Colic is really a condition in young infants characterized a rare amount of crying. If they cry, they could draw their arms or legs toward their own bodies as though they are in pain and can even turn bright red. Colic usually appears between 3rd and 6th week after birth and its typically resolved when they’re Three months old. Although no one is certain the causes of colic, there are a lot of things that likely contribute, such as an immature and irritated nervous system, food sensitivities and gastrointestinal upset.
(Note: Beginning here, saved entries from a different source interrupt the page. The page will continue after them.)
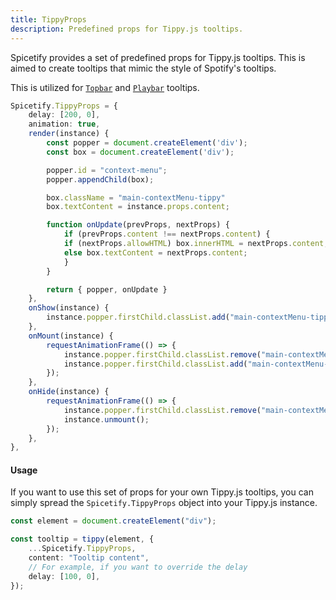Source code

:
```yaml
---
title: TippyProps
description: Predefined props for Tippy.js tooltips.
---
```


Spicetify provides a set of predefined props for Tippy.js tooltips. This is aimed to create tooltips that mimic the style of Spotify's tooltips.

This is utilized for [`Topbar`](/docs/development/api-wrapper/classes/topbar) and [`Playbar`](/docs/development/api-wrapper/classes/playbar) tooltips.

```ts
Spicetify.TippyProps = {
    delay: [200, 0],
    animation: true,
    render(instance) {
        const popper = document.createElement('div');
        const box = document.createElement('div');

        popper.id = "context-menu";
        popper.appendChild(box);

        box.className = "main-contextMenu-tippy"
        box.textContent = instance.props.content;

        function onUpdate(prevProps, nextProps) {
            if (prevProps.content !== nextProps.content) {
            if (nextProps.allowHTML) box.innerHTML = nextProps.content;
            else box.textContent = nextProps.content;
            }
        }

        return { popper, onUpdate }
    },
    onShow(instance) {
        instance.popper.firstChild.classList.add("main-contextMenu-tippyEnter");
    },
    onMount(instance) {
        requestAnimationFrame(() => {
            instance.popper.firstChild.classList.remove("main-contextMenu-tippyEnter");
            instance.popper.firstChild.classList.add("main-contextMenu-tippyEnterActive");
        });
    },
    onHide(instance) {
        requestAnimationFrame(() => {
            instance.popper.firstChild.classList.remove("main-contextMenu-tippyEnterActive");
            instance.unmount();
        });
    },
},
```

#### Usage

If you want to use this set of props for your own Tippy.js tooltips, you can simply spread the `Spicetify.TippyProps` object into your Tippy.js instance.

```ts
const element = document.createElement("div");

const tooltip = tippy(element, {
    ...Spicetify.TippyProps,
    content: "Tooltip content",
    // For example, if you want to override the delay
    delay: [100, 0],
});
```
The theory that the irritated spine may contribute to colic is based on the frequent improvement in symptoms with gentle chiropractic adjustments. Because the birthing process is really stressful around the neck of the newborn, it is common for there to be several subluxations in the back and neck that could irritate the small and delicate central nervous system. It has been observed that babies with colic seem to require more attention and are more sensitive to the things that around them than other babies again indicating that there are really some neurological differences.
Both the mother’s and also the baby’s diet could be huge factors during the growth of colic. One of the biggest offenders is cow’s milk. Babies should not have cow’s milk, or dairy of any type for instance, until they’re at least two or three years of age. Cow’s milk has the sugar lactose which many newborns cannot digest well, not to mention that cow’s milk contains many proteins which are not good for an infant’s digestive tract.
In addition, anther reason for colic is definitely the mother’s diet while breastfeeding. Ladies who breast feed should avoid spicy foods, alcohol and tobacco, as well as to avoid eating a lot of any of the specific food. A semi-bland, high-protein diet that excludes dairy is probably best at least throughout the first three or four months of breastfeeding.
If your baby suffers from colic, there are some things that you can do to help:
Placing a hot water bottle in your baby’s stomach.
Chiropractic care over the first four months.
Rubbing the stomach of your baby.
Rocking your child in a rocking chair or cradle.
Give your child the warm bath.
Feed your baby more often with less food at each feeding.
Get a drive together with your baby in the car seat.
If you feed your child formula, avoid soy or dairy-based formulas.